Een methode om vectoren op te tellen en af te trekken is hun staarten bij elkaar te plaatsen en dan nog twee zijden toe te voegen om een parallellogram te vormen. De vector van hun staarten naar de tegenoverliggende hoek van het parallellogram is gelijk aan de som van de oorspronkelijke vectoren. De vector tussen hun hoofden (uitgaande van de vector die wordt afgetrokken) is gelijk aan hun verschil.

Encyclopædia Britannica, Inc.

Er zijn twee verschillende manieren om twee vectoren met elkaar te vermenigvuldigen. Het kruis- of vectorproduct levert een andere vector op die wordt aangeduid met v × w. De grootte van het kruisproduct wordt gegeven door |v × w| = vw sin θ, waarbij θ de kleinste hoek tussen de vectoren is (met hun “staarten” tegen elkaar). De richting van v × w staat loodrecht op zowel v als w, en de richting kan worden gevisualiseerd met de rechterhandregel, zoals aangegeven in de figuur. Het kruisproduct wordt vaak gebruikt om een “normaal” (een loodlijn) te verkrijgen op een oppervlak in een bepaald punt, en het komt voor in de berekening van het koppel en de magnetische kracht op een bewegend geladen deeltje.

rechtse regel voor vectorkruisproduct

Het gewone, of punt, product van twee vectoren is eenvoudigweg een ééndimensionaal getal, of scalair. Het kruisproduct van twee vectoren daarentegen geeft een andere vector waarvan de richting loodrecht staat op de twee oorspronkelijke vectoren, zoals geïllustreerd door de rechterhandregel. De grootte, of lengte, van de vector van het kruisproduct wordt gegeven door vw sin θ, waarbij θ de hoek is tussen de oorspronkelijke vectoren v en w.

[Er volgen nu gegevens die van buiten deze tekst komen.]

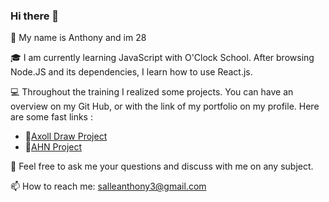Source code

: ### Hi there 👋

:thought_balloon: My name is Anthony and im 28

:mortar_board: I am currently learning JavaScript with O'Clock School. After browsing Node.JS and its dependencies, I learn how to use React.js.

:computer: Throughout the training I realized some projects. You can have an overview on my Git Hub, or with the link of my portfolio on my profile.
    Here are some fast links : 
    
- :rainbow:[Axoll Draw Project](http://www.salleanthony.fr:6525/)
- :paw_prints:[AHN Project](http://www.salleanthony.fr:6523/)

💬 Feel free to ask me your questions and discuss with me on any subject.

📫 How to reach me: salleanthony3@gmail.com
<!--
**anthonys13/anthonys13** is a ✨ _special_ ✨ repository because its `README.md` (this file) appears on your GitHub profile.

Here are some ideas to get you started:

- 🔭 I’m currently working on ...
- 🌱 I’m currently learning ...
- 👯 I’m looking to collaborate on ...
- 🤔 I’m looking for help with ...
- 💬 Ask me about ...
- 📫 How to reach me: ...
- 😄 Pronouns: ...
- ⚡ Fun fact: ...
-->
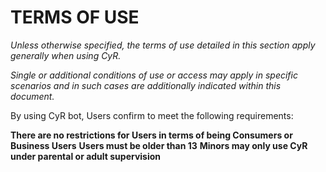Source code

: # TERMS OF USE

*Unless otherwise specified, the terms of use detailed in this section apply generally when using CyR.*

*Single or additional conditions of use or access may apply in specific scenarios and in such cases are additionally indicated within this document.*

By using CyR bot, Users confirm to meet the following requirements:

**There are no restrictions for Users in terms of being Consumers or Business Users**
**Users must be older than 13**
**Minors may only use CyR under parental or adult supervision**
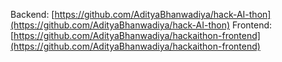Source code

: Backend: [https://github.com/AdityaBhanwadiya/hack-AI-thon](https://github.com/AdityaBhanwadiya/hack-AI-thon)
Frontend: [https://github.com/AdityaBhanwadiya/hackaithon-frontend](https://github.com/AdityaBhanwadiya/hackaithon-frontend)
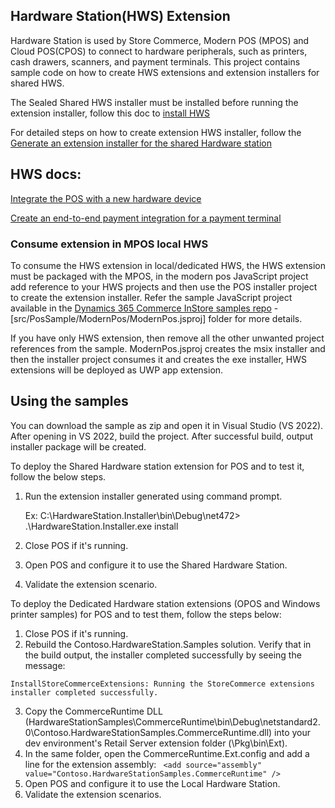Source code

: ## Hardware Station(HWS) Extension

Hardware Station is used by Store Commerce, Modern POS (MPOS) and Cloud POS(CPOS) to connect to hardware peripherals, such as printers, cash drawers, scanners, and payment terminals. This project contains sample code on how to create HWS extensions and extension installers for shared HWS.  

The Sealed Shared HWS installer must be installed before running the extension installer, follow this doc to [install HWS](https://docs.microsoft.com/en-us/dynamics365/commerce/dev-itpro/enhanced-mass-deployment)

For detailed steps on how to create extension HWS installer, follow the [Generate an extension installer for the shared Hardware station](https://docs.microsoft.com/en-us/dynamics365/commerce/dev-itpro/hardware-device-extension#generate-an-extension-installer-for-the-shared-hardware-station-for-application-release-10018-or-later)

## HWS docs:

[Integrate the POS with a new hardware device](https://docs.microsoft.com/en-us/dynamics365/commerce/dev-itpro/hardware-device-extension)

[Create an end-to-end payment integration for a payment terminal](https://docs.microsoft.com/en-us/dynamics365/commerce/dev-itpro/end-to-end-payment-extension)

### Consume extension in MPOS local HWS

To consume the HWS extension in local/dedicated HWS, the HWS extension must be packaged with the MPOS, in the modern pos JavaScript project add reference to your HWS projects and then use the POS installer project to create the extension installer. Refer the sample JavaScript project available in the [Dynamics  365 Commerce InStore samples repo](https://github.com/microsoft/Dynamics365Commerce.InStore) - [src/PosSample/ModernPos/ModernPos.jsproj] folder for more details.

If you have only HWS extension, then remove all the other unwanted project references from the sample. ModernPos.jsproj creates the msix installer and then the installer project consumes it and creates the exe installer, HWS extensions will be deployed as UWP app extension.


## Using the samples

You can download the sample as zip and open it in Visual Studio (VS 2022).
After opening in VS 2022, build the project. After successful build, output installer package will be created.

To deploy the Shared Hardware station extension for POS and to test it, follow the below steps.

1. Run the extension installer generated using command prompt.

   Ex: C:\HardwareStation.Installer\bin\Debug\net472> .\HardwareStation.Installer.exe install

2. Close POS if it's running.
3. Open POS and configure it to use the Shared Hardware Station.
4. Validate the extension scenario.

To deploy the Dedicated Hardware station extensions (OPOS and Windows printer samples) for POS and to test them, follow the steps below:

1. Close POS if it's running.
2. Rebuild the Contoso.HardwareStation.Samples solution. Verify that in the build output, the installer completed successfully by seeing the message:

  `InstallStoreCommerceExtensions: Running the StoreCommerce extensions installer completed successfully.`
  
3. Copy the CommerceRuntime DLL (HardwareStationSamples\CommerceRuntime\bin\Debug\netstandard2.0\Contoso.HardwareStationSamples.CommerceRuntime.dll) into your dev environment's Retail Server extension folder (\Pkg\bin\Ext).
4. In the same folder, open the CommerceRuntime.Ext.config and add a line for the extension assembly:
  `	<add source="assembly" value="Contoso.HardwareStationSamples.CommerceRuntime" />`
5. Open POS and configure it to use the Local Hardware Station.
6. Validate the extension scenarios.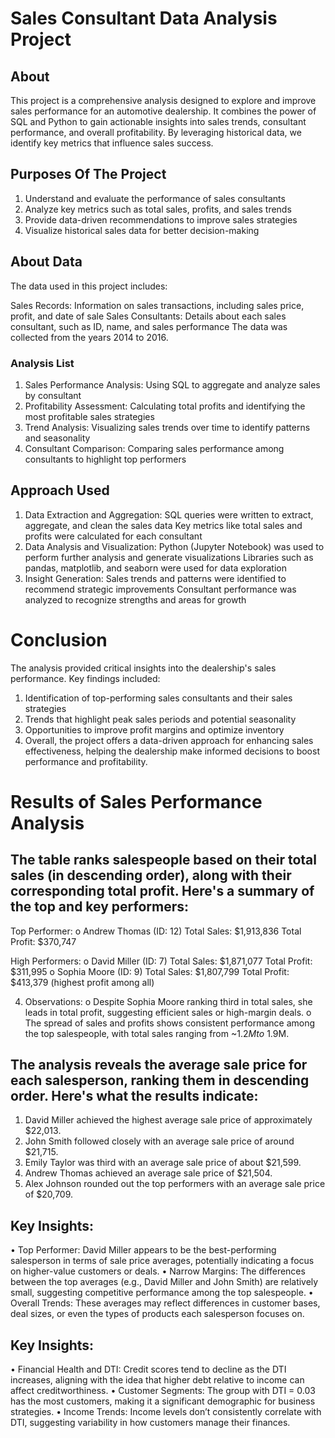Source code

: # Sales Consultant Data Analysis Project

## About

This project is a comprehensive analysis designed to explore and improve sales performance for an automotive dealership. It combines the power of SQL and Python to gain actionable insights into sales trends, consultant performance, and overall profitability. By leveraging historical data, we identify key metrics that influence sales success.

## Purposes Of The Project

1. Understand and evaluate the performance of sales consultants
2. Analyze key metrics such as total sales, profits, and sales trends
3. Provide data-driven recommendations to improve sales strategies
4. Visualize historical sales data for better decision-making

## About Data
The data used in this project includes:

Sales Records: Information on sales transactions, including sales price, profit, and date of sale
Sales Consultants: Details about each sales consultant, such as ID, name, and sales performance
The data was collected from the years 2014 to 2016.

### Analysis List
1. Sales Performance Analysis: Using SQL to aggregate and analyze sales by consultant
2. Profitability Assessment: Calculating total profits and identifying the most profitable sales strategies
3. Trend Analysis: Visualizing sales trends over time to identify patterns and seasonality
4. Consultant Comparison: Comparing sales performance among consultants to highlight top performers

## Approach Used

1. Data Extraction and Aggregation:
SQL queries were written to extract, aggregate, and clean the sales data
Key metrics like total sales and profits were calculated for each consultant
2. Data Analysis and Visualization:
Python (Jupyter Notebook) was used to perform further analysis and generate visualizations
Libraries such as pandas, matplotlib, and seaborn were used for data exploration
3. Insight Generation:
Sales trends and patterns were identified to recommend strategic improvements
Consultant performance was analyzed to recognize strengths and areas for growth


# Conclusion

The analysis provided critical insights into the dealership's sales performance. Key findings included:

1. Identification of top-performing sales consultants and their sales strategies
2. Trends that highlight peak sales periods and potential seasonality
3. Opportunities to improve profit margins and optimize inventory
4. Overall, the project offers a data-driven approach for enhancing sales effectiveness, helping the dealership make informed decisions to boost performance and profitability.

# Results of Sales Performance Analysis

## The table ranks salespeople based on their total sales (in descending order), along with their corresponding total profit. Here's a summary of the top and key performers:

Top Performer:
o Andrew Thomas (ID: 12)
Total Sales: $1,913,836
Total Profit: $370,747

High Performers:
o David Miller (ID: 7)
Total Sales: $1,871,077
Total Profit: $311,995
o Sophia Moore (ID: 9)
Total Sales: $1,807,799
Total Profit: $413,379 (highest profit among all)

4.	Observations:
o	Despite Sophia Moore ranking third in total sales, she leads in total profit, suggesting efficient sales or high-margin deals.
o	The spread of sales and profits shows consistent performance among the top salespeople, with total sales ranging from ~$1.2M to ~$1.9M.

## The analysis reveals the average sale price for each salesperson, ranking them in descending order. Here's what the results indicate:

1.	David Miller achieved the highest average sale price of approximately $22,013.
2.	John Smith followed closely with an average sale price of around $21,715.
3.	Emily Taylor was third with an average sale price of about $21,599.
4.	Andrew Thomas achieved an average sale price of $21,504.
5.	Alex Johnson rounded out the top performers with an average sale price of $20,709.

## Key Insights:
•	Top Performer: David Miller appears to be the best-performing salesperson in terms of sale price averages, potentially indicating a focus on higher-value customers or deals.
•	Narrow Margins: The differences between the top averages (e.g., David Miller and John Smith) are relatively small, suggesting competitive performance among the top salespeople.
•	Overall Trends: These averages may reflect differences in customer bases, deal sizes, or even the types of products each salesperson focuses on.

 ## Key Insights:
•	Financial Health and DTI: Credit scores tend to decline as the DTI increases, aligning with the idea that higher debt relative to income can affect creditworthiness.
•	Customer Segments: The group with DTI = 0.03 has the most customers, making it a significant demographic for business strategies.
•	Income Trends: Income levels don’t consistently correlate with DTI, suggesting variability in how customers manage their finances.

Encyclopædia Britannica, Inc.

Gebruik een Britannica Premium-abonnement en krijg toegang tot exclusieve inhoud. Abonneer u nu

De andere manier om twee vectoren met elkaar te vermenigvuldigen wordt een scalair product genoemd, of soms een scalair product omdat het resulteert in een scalair. Het scalair product wordt gegeven door v ∙ w = vw cos θ, waarbij θ de kleinste hoek tussen de vectoren is. Het scalair product wordt gebruikt om de hoek tussen twee vectoren te vinden. (Merk op dat het scalair product nul is als de vectoren loodrecht op elkaar staan.) Een typische fysische toepassing is het vinden van de arbeid W geleverd door een constante kracht F op een bewegend voorwerp d; de arbeid wordt gegeven door W = Fd cos θ.

Geef een antwoord

Het e-mailadres wordt niet gepubliceerd.